Re: Guest OS not acquiring address from DHCP nor j...

gregdavisfromnj · ‎12-03-2008

I have a Windows Server 2003 R2 guest OS in an ESX server that is not able to acquire an IP address from DHCP, nor join a Windows Active Directory Domain elsewhere on the network. Ironically, I have cloned the image a few times, and the other images are able to get IP addresses from DHCP. The Domain Controller is hosting the DHCP server on a physical box next to and in the same subnetwork as the ESX server hardware. The problematic image, oddly, had a different driver for the network card (was using E1000 or such), whereas the other images that were working had an AMD branded driver for the NIC, and their network was dubbed "flexible" from the VMware Infrastructure Client summary page for the images.

I uninstalled and then reinstalled VMWare tools on the image, deleted the network card, and then added a new network card; all to no avail. The new network card came up as the AMD branded one, and it then became flexible per the Infrastructure client summary page.

If I go with a static IP, then the networking all works. I don't want to use that as a solution as there are many servers (virtual and physical) in my lab, and I want to minimize the exceptions to convention as much as possible.

I must have fat-fingered something wrongly. Any ideas what could be the problem?

Many Thanks,

Greg

NTurnbull · ‎12-03-2008

Hi, welcome to the forums!

If you go into device manager, go up to View and make sure that the show hidden devices is ticked. Do you see any 'ghost' nics? If you do remove them, and reboot. I take it that you dont have this problem on other vms?

Thanks,

Neil

Thanks, Neil

Texiwill · ‎12-03-2008

Hello,

Moved to the VIrtual Machine and Guest OS forum.

Investigate the system logs to determine if the network is even starting. Is it on a vSwitch with access to the proper network?

Best regards,

Edward L. Haletky

VMware Communities User Moderator

====

SearchVMware Blog: http://itknowledgeexchange.techtarget.com/virtualization-pro/

Blue Gears Blogs - http://www.itworld.com/ and http://www.networkworld.com/community/haletky

As well as the Virtualization Wiki at http://www.astroarch.com/wiki/index.php/Virtualization

--
Edward L. Haletky
vExpert XIV: 2009-2023,
VMTN Community Moderator
vSphere Upgrade Saga: https://www.astroarch.com/blogs
GitHub Repo: https://github.com/Texiwill

gregdavisfromnj · ‎12-03-2008

I was mistaken in stating that DHCP was working for the other images. It is not. The issue seems to be passing DHCP traffic through the virtual switch between the physical network and the virtual network. Any ideas on how to do that? Is a DHCP relay functionality built into the ESX (3.5) server?

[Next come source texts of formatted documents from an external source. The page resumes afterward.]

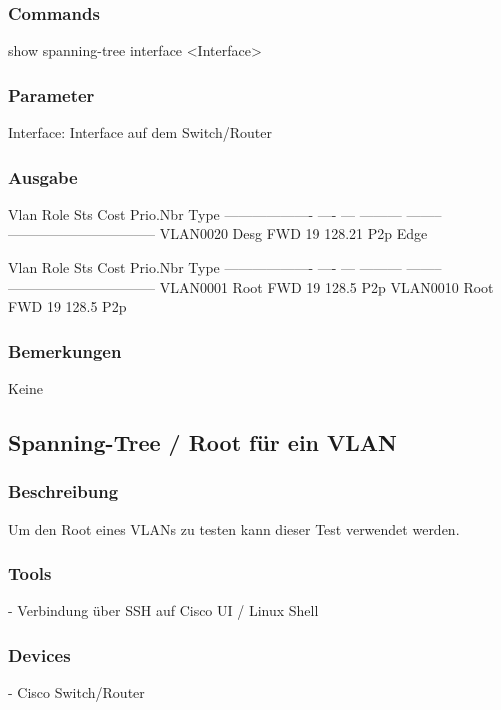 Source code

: \documentclass[a4,12pt]{scrartcl}
\begin{document}
\subsubsection{Commands}
show spanning-tree interface <Interface>
\subsubsection{Parameter}
Interface: Interface auf dem Switch/Router
\subsubsection{Ausgabe}
Vlan                Role Sts Cost      Prio.Nbr Type\newline
------------------- ---- --- --------- -------- --------------------------------\newline
VLAN0020            Desg FWD 19        128.21   P2p Edge\newline

Vlan                Role Sts Cost      Prio.Nbr Type\newline
------------------- ---- --- --------- -------- --------------------------------\newline
VLAN0001            Root FWD 19        128.5    P2p\newline
VLAN0010            Root FWD 19        128.5    P2p\newline
\subsubsection{Bemerkungen}
Keine




\subsection{Spanning-Tree / Root für ein VLAN}
\subsubsection{Beschreibung}
Um den Root eines VLANs zu testen kann dieser Test verwendet werden.
\subsubsection{Tools}
- Verbindung über SSH auf Cisco UI / Linux Shell
\subsubsection{Devices}
- Cisco Switch/Router
\end{document}
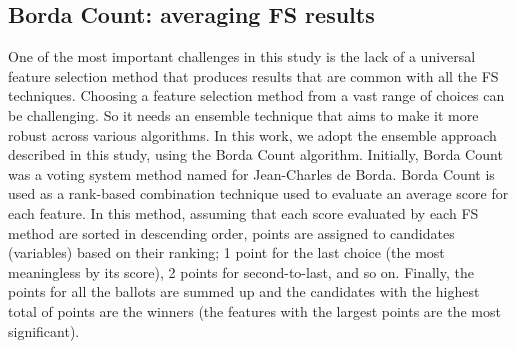 \subsection{Borda Count: averaging FS results}
One of the most important challenges in this study is the lack of a universal feature selection method that produces results that are common with all the FS techniques. Choosing a feature selection method from a vast range of choices can be challenging. \newline
So it needs an ensemble technique that aims to make it more robust across various algorithms. In this work, we adopt the ensemble approach described in this study\cite{sarkar2014robust}, using the Borda Count algorithm. Initially, Borda Count was a voting system method named for Jean-Charles de Borda\cite{borda1784memoire}.\newline
Borda Count is used as a rank-based combination technique used to evaluate an average score for each feature. In this method, assuming that each score evaluated by each FS method are sorted in descending order, points are assigned to candidates (variables) based on their ranking; 1 point for the last choice (the most meaningless by its score), 2 points for second-to-last, and so on. Finally, the points for all the ballots are summed up and the candidates with the highest total of points are the winners (the features with the largest points are the most significant).
\par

gregdavisfromnj · ‎12-03-2008

I didn't check the logs on the ESX host OS, but service console (vswif0) is getting a DHCP address when the host boots. Also, networking with static IPs on the guest OS images works. The ESX host was configured with a single vswitch0 with 64 ports, and which two port groups exist: the a "Service Console," and a "VM Network." Seven guest images are using the "VM Network" group, not the "Service Console" group. From the sound of things, "Service Console" is for management purposes, like ssh access to the ESX host, or VI Client access from other machines on the physical network. Both port groups are connected to the physical NIC through the virtual switch, from the VI Client point of view on the host's network properties page.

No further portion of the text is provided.